Aim of the task | The answer must be every line of the records below that contains the word "explore".

Extracted records |
*** Block opens ***

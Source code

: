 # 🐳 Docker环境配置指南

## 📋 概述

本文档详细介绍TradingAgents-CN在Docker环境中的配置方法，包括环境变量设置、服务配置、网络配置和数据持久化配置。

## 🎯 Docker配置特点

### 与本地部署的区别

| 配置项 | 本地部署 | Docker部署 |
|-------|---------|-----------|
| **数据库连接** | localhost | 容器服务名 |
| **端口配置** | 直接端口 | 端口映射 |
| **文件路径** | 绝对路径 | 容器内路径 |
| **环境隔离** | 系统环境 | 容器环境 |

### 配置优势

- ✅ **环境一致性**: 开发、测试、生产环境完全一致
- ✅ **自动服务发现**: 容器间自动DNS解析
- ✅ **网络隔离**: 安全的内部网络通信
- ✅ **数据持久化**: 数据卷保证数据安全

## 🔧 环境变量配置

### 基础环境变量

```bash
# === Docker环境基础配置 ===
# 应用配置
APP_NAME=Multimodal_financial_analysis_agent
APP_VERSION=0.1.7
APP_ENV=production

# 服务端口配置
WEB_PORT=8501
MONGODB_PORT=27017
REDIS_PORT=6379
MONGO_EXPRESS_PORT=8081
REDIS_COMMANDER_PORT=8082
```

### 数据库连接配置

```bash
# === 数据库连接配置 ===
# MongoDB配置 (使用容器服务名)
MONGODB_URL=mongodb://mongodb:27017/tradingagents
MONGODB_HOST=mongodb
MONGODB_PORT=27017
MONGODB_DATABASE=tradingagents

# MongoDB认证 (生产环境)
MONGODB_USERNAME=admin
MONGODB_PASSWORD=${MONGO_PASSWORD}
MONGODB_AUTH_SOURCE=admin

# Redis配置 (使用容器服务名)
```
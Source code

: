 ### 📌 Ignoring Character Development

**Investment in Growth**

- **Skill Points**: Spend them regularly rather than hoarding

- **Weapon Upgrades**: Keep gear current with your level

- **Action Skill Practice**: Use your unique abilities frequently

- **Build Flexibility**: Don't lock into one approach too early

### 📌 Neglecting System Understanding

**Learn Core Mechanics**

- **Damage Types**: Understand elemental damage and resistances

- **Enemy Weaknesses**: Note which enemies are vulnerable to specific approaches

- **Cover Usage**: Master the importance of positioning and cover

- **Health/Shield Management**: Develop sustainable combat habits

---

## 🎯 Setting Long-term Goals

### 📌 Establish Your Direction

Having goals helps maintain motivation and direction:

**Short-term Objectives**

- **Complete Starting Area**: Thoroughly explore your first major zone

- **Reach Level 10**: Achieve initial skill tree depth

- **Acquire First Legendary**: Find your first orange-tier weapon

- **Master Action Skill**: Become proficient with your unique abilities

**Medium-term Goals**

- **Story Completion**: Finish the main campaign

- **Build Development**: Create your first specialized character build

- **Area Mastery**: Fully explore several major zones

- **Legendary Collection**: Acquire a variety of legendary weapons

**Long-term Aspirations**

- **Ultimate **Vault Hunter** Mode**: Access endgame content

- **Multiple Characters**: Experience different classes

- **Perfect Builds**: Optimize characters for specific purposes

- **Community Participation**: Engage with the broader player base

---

*** Block closes ***

Output of the task |
- **Complete Starting Area**: Thoroughly explore your first major zone
- **Area Mastery**: Fully explore several major zones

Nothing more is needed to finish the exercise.